- Born: May 14, 1933 Manhattan, New York, U.S.
- Died: May 12, 2006 (aged 72) Manhattan, New York, U.S.
- Education: Middlebury College Columbia University (BA)
- Occupations: Novelist; editor; critic;
- Awards: Guggenheim Fellowship (1983)

= Richard P. Brickner =

American writer (1933–2006)

Richard P. Brickner (May 14, 1933 – May 12, 2006) was an American novelist, memoirist and critic.

== Biography ==
Brickner was born in Manhattan on May 14, 1933. He attended Middlebury College from 1951 to 1953, when a traffic accident left him paralyzed.
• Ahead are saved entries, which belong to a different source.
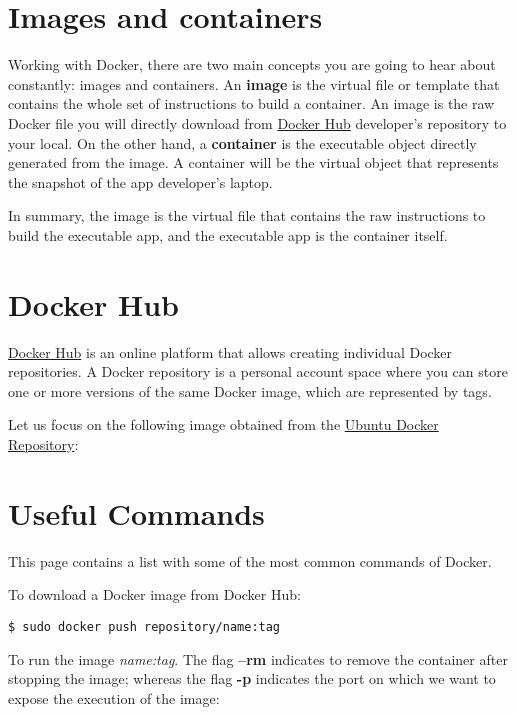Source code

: \documentclass[]{book}
\begin{document}
\section{Images and containers}\label{images-and-containers}

Working with Docker, there are two main concepts you are going to hear
about constantly: images and containers. An \textbf{image} is the
virtual file or template that contains the whole set of instructions to
build a container. An image is the raw Docker file you will directly
download from \href{https://hub.docker.com/}{Docker Hub} developer's
repository to your local. On the other hand, a \textbf{container} is the
executable object directly generated from the image. A container will be
the virtual object that represents the snapshot of the app developer's
laptop.

In summary, the image is the virtual file that contains the raw
instructions to build the executable app, and the executable app is the
container itself.

\section{Docker Hub}\label{docker-hub}

\href{https://hub.docker.com/}{Docker Hub} is an online platform that
allows creating individual Docker repositories. A Docker repository is a
personal account space where you can store one or more versions of the
same Docker image, which are represented by tags.

Let us focus on the following image obtained from the
\href{https://hub.docker.com/_/ubuntu?tab=tags}{Ubuntu Docker
Repository}:

\section{Useful Commands}\label{useful-commands}

This page contains a list with some of the most common commands of
Docker.

To download a Docker image from Docker Hub:

\begin{verbatim}
$ sudo docker push repository/name:tag
\end{verbatim}

To run the image \emph{name:tag}. The flag \textbf{--rm} indicates to
remove the container after stopping the image; whereas the flag
\textbf{-p} indicates the port on which we want to expose the execution
of the image:
\end{document}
He resumed his education at Columbia University, earning a bachelor's degree in 1957.

Brickner's first novel, The Broken Year (1962), was a fictional account of his injury, and was adapted as an episode of Alcoa Premiere. His other works included the novels Bringing Down the House (1971), Tickets (1981), After She Left (1988) and the memoir My Second Twenty Years: An Unexpected Life (1976).

Brickner was also an editor of Doubleday, taught at the New School for Social Research and at City College of New York, and a contributor to The New York Review of Books.

He was the recipient of a 1983 Guggenheim Fellowship. He also received a National Endowment for the Arts fellowship.

Brickner died at 72 on May 12, 2006, in Manhattan.